▶ ASSIGNMENT: Give only the number of lines in the records below that contain the word "varchar".

▶ RECORDS FOR THE TASK:
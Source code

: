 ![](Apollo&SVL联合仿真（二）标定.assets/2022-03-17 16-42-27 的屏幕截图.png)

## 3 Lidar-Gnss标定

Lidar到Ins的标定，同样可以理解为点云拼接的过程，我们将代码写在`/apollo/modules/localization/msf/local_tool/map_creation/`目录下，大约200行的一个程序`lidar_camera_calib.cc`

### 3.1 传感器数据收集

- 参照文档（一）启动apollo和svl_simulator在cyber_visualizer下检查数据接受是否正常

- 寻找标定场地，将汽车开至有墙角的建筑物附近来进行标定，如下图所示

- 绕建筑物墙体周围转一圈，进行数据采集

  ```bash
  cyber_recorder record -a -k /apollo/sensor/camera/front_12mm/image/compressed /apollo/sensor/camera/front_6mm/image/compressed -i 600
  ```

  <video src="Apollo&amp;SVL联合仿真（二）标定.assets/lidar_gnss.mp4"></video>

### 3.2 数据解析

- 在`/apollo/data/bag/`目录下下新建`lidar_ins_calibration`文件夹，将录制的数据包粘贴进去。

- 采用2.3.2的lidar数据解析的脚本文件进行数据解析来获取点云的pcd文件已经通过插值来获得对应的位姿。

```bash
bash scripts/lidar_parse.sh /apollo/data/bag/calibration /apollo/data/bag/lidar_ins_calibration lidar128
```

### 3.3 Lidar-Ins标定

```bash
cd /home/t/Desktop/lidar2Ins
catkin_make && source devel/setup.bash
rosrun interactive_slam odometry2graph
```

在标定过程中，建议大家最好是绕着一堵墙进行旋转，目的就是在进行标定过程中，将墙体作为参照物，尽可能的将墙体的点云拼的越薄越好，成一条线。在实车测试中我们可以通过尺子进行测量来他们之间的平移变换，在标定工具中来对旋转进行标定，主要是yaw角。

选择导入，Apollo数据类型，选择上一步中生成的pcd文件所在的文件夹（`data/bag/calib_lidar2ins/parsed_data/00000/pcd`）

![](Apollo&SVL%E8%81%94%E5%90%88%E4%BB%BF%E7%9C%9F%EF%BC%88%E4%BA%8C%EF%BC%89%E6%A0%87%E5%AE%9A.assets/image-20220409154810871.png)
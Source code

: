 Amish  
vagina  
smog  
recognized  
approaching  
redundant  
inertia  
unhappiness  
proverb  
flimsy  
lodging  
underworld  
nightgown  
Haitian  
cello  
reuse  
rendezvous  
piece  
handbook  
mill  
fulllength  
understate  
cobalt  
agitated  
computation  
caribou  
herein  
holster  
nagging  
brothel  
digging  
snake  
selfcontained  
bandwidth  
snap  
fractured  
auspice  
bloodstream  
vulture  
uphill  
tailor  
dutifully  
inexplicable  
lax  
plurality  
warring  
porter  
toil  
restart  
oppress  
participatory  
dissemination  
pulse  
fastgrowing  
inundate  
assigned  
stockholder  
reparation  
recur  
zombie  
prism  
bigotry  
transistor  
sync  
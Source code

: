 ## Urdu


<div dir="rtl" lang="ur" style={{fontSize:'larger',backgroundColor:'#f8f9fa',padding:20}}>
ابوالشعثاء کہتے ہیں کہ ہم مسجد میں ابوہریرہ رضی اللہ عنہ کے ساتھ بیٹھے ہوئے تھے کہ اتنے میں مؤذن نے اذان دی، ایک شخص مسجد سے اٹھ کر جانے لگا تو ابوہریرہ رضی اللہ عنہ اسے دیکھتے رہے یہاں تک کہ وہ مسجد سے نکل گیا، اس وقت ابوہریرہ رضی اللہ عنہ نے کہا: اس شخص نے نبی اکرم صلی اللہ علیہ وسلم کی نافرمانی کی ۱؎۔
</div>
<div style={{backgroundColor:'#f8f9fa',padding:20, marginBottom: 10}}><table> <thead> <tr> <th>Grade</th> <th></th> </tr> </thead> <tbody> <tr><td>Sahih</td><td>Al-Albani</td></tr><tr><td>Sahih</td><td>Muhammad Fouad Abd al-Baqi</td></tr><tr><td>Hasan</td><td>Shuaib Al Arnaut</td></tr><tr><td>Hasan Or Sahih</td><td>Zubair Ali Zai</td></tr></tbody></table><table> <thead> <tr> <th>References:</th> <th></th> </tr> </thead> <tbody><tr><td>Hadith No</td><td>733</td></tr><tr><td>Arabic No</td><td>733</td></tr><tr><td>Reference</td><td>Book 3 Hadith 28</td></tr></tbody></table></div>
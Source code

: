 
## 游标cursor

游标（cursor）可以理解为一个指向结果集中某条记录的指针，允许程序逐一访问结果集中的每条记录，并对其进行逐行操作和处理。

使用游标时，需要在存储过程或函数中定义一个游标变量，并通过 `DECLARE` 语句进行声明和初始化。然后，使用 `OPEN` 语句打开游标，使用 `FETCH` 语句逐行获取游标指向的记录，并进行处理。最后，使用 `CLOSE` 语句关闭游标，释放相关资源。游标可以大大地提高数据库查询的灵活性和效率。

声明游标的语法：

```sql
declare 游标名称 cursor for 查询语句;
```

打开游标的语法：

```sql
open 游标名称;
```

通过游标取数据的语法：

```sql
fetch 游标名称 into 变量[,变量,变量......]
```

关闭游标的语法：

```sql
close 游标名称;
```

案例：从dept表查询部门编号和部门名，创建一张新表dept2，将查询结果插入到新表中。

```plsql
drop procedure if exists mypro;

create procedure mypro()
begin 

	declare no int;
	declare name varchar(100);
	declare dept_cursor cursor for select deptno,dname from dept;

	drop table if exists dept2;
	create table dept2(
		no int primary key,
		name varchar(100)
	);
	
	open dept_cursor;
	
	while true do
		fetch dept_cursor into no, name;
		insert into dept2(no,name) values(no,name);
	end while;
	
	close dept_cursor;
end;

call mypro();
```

▶ ANSWER AREA: 2